Hubo un largo silencio mientras comprendía que la cosa iba en serio.
—¿De qué se trata?
—Ahora mismo no puedo decírselo. Es preciso que venga a vernos. Es obbligatorio.
—Estoy muy ocupado —dije, cada vez más asustado—. No dispongo de tiempo. Lo siento mucho.
—Pues tiene que encontrarlo, señor Preston —fue la respuesta—. ¿Dónde está en estos momentos?
—En Florencia.
—¿Dónde exactamente?
¿Debía negarme a contestar? ¿Debía mentir? Ni una cosa ni otra me parecía lo más sensato.
—En via Ghibellina.
—No se mueva de ahí. Iremos a buscarle.
Miré a mi alrededor. Era una parte de la ciudad que no conocía bien, con muchas callejuelas y pocos turistas. No me pareció una buena idea. Quería testigos, testigos americanos.
—Nos veremos en piazza della Signoria —repliqué, nombrando la plaza más concurrida de Florencia.
—¿Dónde? Es muy grande.
—Donde quemaron a Savonarola. Hay una placa.
Silencio.
—No conozco ese lugar. Mejor nos reunimos en la puerta del Palazzo Vecchio.
Llamé a Christine.
—Me temo que esta mañana no podré llevarte el café.
Llegué pronto y paseé por la piazza mientras la cabeza me daba vueltas. Como estadounidense, escritor y periodista siempre había disfrutado de una petulante sensación de invulnerabilidad. ¿Qué podían hacerme?

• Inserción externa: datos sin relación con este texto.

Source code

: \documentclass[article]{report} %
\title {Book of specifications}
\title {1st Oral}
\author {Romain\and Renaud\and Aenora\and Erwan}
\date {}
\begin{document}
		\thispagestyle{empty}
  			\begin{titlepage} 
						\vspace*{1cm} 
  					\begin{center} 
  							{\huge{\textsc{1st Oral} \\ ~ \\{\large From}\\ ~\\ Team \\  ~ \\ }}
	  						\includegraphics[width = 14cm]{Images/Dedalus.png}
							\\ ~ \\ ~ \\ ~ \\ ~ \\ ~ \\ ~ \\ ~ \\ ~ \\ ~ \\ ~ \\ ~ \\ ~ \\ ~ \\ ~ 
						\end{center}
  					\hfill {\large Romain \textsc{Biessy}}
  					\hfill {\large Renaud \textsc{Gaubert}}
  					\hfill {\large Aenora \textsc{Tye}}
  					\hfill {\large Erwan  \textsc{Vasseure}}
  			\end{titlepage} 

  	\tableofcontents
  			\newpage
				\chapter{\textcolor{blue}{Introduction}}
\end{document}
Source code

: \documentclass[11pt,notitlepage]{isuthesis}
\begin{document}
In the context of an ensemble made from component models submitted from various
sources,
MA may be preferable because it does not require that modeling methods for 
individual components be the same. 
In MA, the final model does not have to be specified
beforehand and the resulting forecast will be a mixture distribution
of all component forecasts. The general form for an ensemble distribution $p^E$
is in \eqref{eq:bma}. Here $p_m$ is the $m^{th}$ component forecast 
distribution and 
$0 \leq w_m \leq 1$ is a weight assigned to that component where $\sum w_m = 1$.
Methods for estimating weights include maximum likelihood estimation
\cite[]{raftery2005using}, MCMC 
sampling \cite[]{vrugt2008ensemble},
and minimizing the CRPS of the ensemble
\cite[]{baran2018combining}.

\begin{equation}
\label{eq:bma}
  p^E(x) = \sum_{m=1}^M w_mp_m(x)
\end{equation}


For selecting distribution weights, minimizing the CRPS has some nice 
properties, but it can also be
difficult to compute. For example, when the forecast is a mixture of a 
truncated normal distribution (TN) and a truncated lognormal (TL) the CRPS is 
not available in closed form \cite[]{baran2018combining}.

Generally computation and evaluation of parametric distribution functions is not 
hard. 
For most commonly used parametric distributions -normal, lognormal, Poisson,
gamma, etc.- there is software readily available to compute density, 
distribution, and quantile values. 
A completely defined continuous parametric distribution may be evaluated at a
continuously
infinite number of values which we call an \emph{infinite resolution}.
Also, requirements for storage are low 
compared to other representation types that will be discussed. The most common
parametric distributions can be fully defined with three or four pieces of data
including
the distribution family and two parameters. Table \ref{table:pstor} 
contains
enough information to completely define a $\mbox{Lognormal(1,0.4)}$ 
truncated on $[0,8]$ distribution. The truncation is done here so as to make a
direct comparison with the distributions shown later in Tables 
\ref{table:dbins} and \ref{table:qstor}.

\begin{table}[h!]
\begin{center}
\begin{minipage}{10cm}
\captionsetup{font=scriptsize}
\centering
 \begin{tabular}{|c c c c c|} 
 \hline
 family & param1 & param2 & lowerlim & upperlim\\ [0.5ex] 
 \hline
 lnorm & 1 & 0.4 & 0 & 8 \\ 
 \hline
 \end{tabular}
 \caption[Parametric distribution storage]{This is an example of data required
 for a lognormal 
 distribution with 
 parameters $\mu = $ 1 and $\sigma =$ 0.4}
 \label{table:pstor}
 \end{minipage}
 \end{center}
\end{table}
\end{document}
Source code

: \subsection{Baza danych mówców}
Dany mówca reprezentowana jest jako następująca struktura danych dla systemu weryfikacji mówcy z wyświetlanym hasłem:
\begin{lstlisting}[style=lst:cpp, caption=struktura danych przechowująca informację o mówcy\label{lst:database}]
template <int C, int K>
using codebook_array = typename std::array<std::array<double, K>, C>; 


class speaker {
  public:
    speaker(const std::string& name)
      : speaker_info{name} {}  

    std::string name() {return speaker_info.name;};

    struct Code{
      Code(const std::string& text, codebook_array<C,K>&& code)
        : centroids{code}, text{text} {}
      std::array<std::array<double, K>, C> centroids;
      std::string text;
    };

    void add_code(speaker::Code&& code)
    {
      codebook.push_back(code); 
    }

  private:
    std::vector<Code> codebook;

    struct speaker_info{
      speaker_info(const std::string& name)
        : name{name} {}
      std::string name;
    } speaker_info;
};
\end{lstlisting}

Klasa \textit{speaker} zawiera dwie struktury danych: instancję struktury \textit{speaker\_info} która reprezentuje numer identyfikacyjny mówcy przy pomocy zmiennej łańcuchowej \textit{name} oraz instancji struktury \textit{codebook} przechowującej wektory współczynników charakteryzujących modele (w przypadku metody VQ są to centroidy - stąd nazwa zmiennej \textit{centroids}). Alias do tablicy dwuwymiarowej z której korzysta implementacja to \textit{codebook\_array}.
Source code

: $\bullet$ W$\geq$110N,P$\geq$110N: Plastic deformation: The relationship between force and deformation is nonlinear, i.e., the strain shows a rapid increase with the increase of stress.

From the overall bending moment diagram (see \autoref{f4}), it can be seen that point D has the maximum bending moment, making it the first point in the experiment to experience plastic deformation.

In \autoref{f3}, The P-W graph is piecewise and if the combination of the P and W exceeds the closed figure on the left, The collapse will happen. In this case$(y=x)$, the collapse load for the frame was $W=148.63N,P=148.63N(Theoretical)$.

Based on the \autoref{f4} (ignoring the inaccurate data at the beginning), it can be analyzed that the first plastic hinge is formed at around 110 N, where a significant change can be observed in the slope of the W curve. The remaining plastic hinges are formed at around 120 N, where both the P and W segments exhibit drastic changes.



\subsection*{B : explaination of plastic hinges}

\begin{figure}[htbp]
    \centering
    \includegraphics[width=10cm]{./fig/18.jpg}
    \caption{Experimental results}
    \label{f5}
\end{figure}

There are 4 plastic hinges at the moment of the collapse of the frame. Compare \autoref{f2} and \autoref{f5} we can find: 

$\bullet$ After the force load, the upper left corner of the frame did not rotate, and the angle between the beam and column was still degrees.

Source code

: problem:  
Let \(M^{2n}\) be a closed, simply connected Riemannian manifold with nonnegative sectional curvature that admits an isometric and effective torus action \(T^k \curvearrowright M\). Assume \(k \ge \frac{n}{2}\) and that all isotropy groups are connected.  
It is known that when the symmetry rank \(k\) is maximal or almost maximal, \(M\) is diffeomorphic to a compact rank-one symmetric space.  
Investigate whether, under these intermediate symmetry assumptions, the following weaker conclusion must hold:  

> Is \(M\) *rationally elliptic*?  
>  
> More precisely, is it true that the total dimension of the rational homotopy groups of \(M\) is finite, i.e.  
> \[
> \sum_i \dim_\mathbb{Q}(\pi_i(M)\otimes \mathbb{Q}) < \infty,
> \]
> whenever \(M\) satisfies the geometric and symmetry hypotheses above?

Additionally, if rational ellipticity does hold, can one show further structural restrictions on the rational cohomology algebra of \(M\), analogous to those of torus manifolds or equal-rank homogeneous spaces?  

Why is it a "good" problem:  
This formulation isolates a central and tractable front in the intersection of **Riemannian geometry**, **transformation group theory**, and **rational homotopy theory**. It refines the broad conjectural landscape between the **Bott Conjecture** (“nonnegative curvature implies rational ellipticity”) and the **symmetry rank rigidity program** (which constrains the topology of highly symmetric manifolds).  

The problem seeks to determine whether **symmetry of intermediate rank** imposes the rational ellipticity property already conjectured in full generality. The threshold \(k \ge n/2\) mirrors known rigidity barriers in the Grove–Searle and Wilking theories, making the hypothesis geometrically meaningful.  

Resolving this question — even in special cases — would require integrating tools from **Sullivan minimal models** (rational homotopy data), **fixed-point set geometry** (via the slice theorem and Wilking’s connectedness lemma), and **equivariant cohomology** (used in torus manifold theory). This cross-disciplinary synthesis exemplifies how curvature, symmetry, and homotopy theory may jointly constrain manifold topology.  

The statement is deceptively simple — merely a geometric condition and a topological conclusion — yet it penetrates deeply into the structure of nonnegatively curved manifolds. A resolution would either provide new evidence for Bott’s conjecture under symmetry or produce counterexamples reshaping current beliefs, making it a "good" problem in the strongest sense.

Ya no me sentía tan intocable.
A la hora convenida vi a dos hombres que se abrían paso entre la masa de turistas. Vestían vaqueros, zapatos negros, americana azul y gafas de sol encajadas en un pelo cortado al rape. Iban in borghese, de paisano, pero incluso a cien metros de distancia pude adivinar que eran polis.
Me acerqué.
—Soy Douglas Preston.
—Síganos.
Los detectives entraron en el Palazzo Vecchio, y en el magnífico patio renacentista rodeado de frescos de Vasari me entregaron una citación legal para comparecer en un interrogatorio ante Giuliano Mignini, el fiscal del ministerio público de Perugia. El detective explicó cortésmente que la no comparecencia constituía un delito grave y les pondría en la desagradable posición de tener que ir a buscarme.
—Firme aquí para indicar que ha recibido el documento y entiende lo que dice y lo que debe hacer.
—Todavía no me han dicho de qué se trata.
—Lo averiguará mañana en Perugia.
—Por lo menos dígame si tiene que ver con el Monstruo de Florencia.
—Le felicito —respondió el detective—. Ahora, firme.
Firmé.
Llamé a Spezi. La noticia lo dejó profundamente consternado.
—Nunca imaginé que llegarían a actuar contra ti —dijo—. Ve a Perugia y responde a las preguntas. Diles solo lo que quieran saber, no más. Y por lo que más quieras, no mientas.